START DATA SUPPLIED

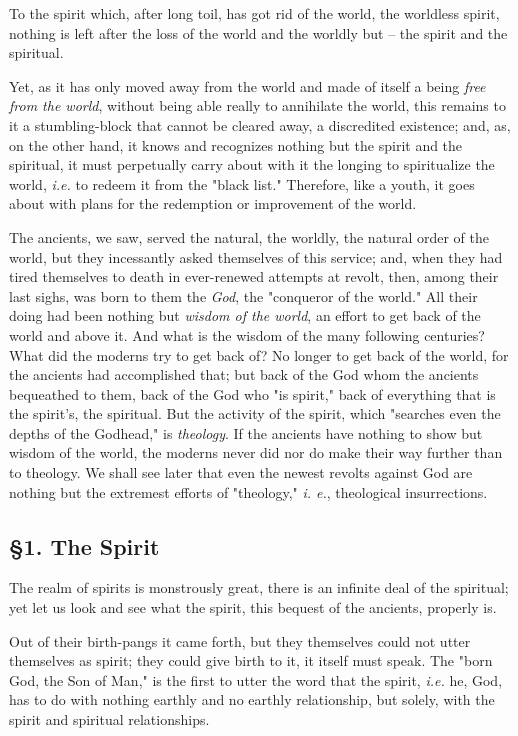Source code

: To the spirit which, after long toil, has got rid of the world, the worldless 
spirit, nothing is left after the loss of the world and the worldly but -- the 
spirit and the spiritual.

Yet, as it has only moved away from the world and made of itself a being 
\textit{free from the world}, without being able really to annihilate the 
world, this remains to it a stumbling-block that cannot be cleared away, a 
discredited existence; and, as, on the other hand, it knows and recognizes 
nothing but the spirit and the spiritual, it must perpetually carry about with 
it the longing to spiritualize the world, \textit{i.e.} to redeem it from the 
"{}black list."{} Therefore, like a youth, it goes about with plans for the 
redemption or improvement of the world.

The ancients, we saw, served the natural, the worldly, the natural order of 
the world, but they incessantly asked themselves of this service; and, when 
they had tired themselves to death in ever-renewed attempts at revolt, then, 
among their last sighs, was born to them the \textit{God}, the "{}conqueror of 
the world."{} All their doing had been nothing but \textit{wisdom of the 
world}, an effort to get back of the world and above it. And what is the 
wisdom of the many following centuries? What did the moderns try to get back 
of? No longer to get back of the world, for the ancients had accomplished 
that; but back of the God whom the ancients bequeathed to them, back of the 
God who "{}is spirit,"{} back of everything that is the spirit's, the 
spiritual. But the activity of the spirit, which "{}searches even the depths 
of the Godhead,"{} is \textit{theology}. If the ancients have nothing to show 
but wisdom of the world, the moderns never did nor do make their way further 
than to theology. We shall see later that even the newest revolts against God 
are nothing but the extremest efforts of "{}theology,"{} \textit{i. e.}, 
theological insurrections.

\subsection[\S{}1. The Spirit]{\centering \S{}1. The Spirit}

The realm of spirits is monstrously great, there is an infinite deal of the 
spiritual; yet let us look and see what the spirit, this bequest of the 
ancients, properly is.

Out of their birth-pangs it came forth, but they themselves could not utter 
themselves as spirit; they could give birth to it, it itself must speak. The 
"{}born God, the Son of Man,"{} is the first to utter the word that the 
spirit, \textit{i.e.} he, God, has to do with nothing earthly and no earthly 
relationship, but solely, with the spirit and spiritual relationships.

END DATA SUPPLIED

**AIM OF THE EXERCISE**. The entries above hold a line with "world, the worldless" and a later line with "ancients, properly is.". Write out exactly those lines and all lines between, nothing more.

**OUTPUT BELOW**.
: To the spirit which, after long toil, has got rid of the world, the worldless 
spirit, nothing is left after the loss of the world and the worldly but -- the 
spirit and the spiritual.

Yet, as it has only moved away from the world and made of itself a being 
\textit{free from the world}, without being able really to annihilate the 
world, this remains to it a stumbling-block that cannot be cleared away, a 
discredited existence; and, as, on the other hand, it knows and recognizes 
nothing but the spirit and the spiritual, it must perpetually carry about with 
it the longing to spiritualize the world, \textit{i.e.} to redeem it from the 
"{}black list."{} Therefore, like a youth, it goes about with plans for the 
redemption or improvement of the world.

The ancients, we saw, served the natural, the worldly, the natural order of 
the world, but they incessantly asked themselves of this service; and, when 
they had tired themselves to death in ever-renewed attempts at revolt, then, 
among their last sighs, was born to them the \textit{God}, the "{}conqueror of 
the world."{} All their doing had been nothing but \textit{wisdom of the 
world}, an effort to get back of the world and above it. And what is the 
wisdom of the many following centuries? What did the moderns try to get back 
of? No longer to get back of the world, for the ancients had accomplished 
that; but back of the God whom the ancients bequeathed to them, back of the 
God who "{}is spirit,"{} back of everything that is the spirit's, the 
spiritual. But the activity of the spirit, which "{}searches even the depths 
of the Godhead,"{} is \textit{theology}. If the ancients have nothing to show 
but wisdom of the world, the moderns never did nor do make their way further 
than to theology. We shall see later that even the newest revolts against God 
are nothing but the extremest efforts of "{}theology,"{} \textit{i. e.}, 
theological insurrections.

\subsection[\S{}1. The Spirit]{\centering \S{}1. The Spirit}

The realm of spirits is monstrously great, there is an infinite deal of the 
spiritual; yet let us look and see what the spirit, this bequest of the 
ancients, properly is.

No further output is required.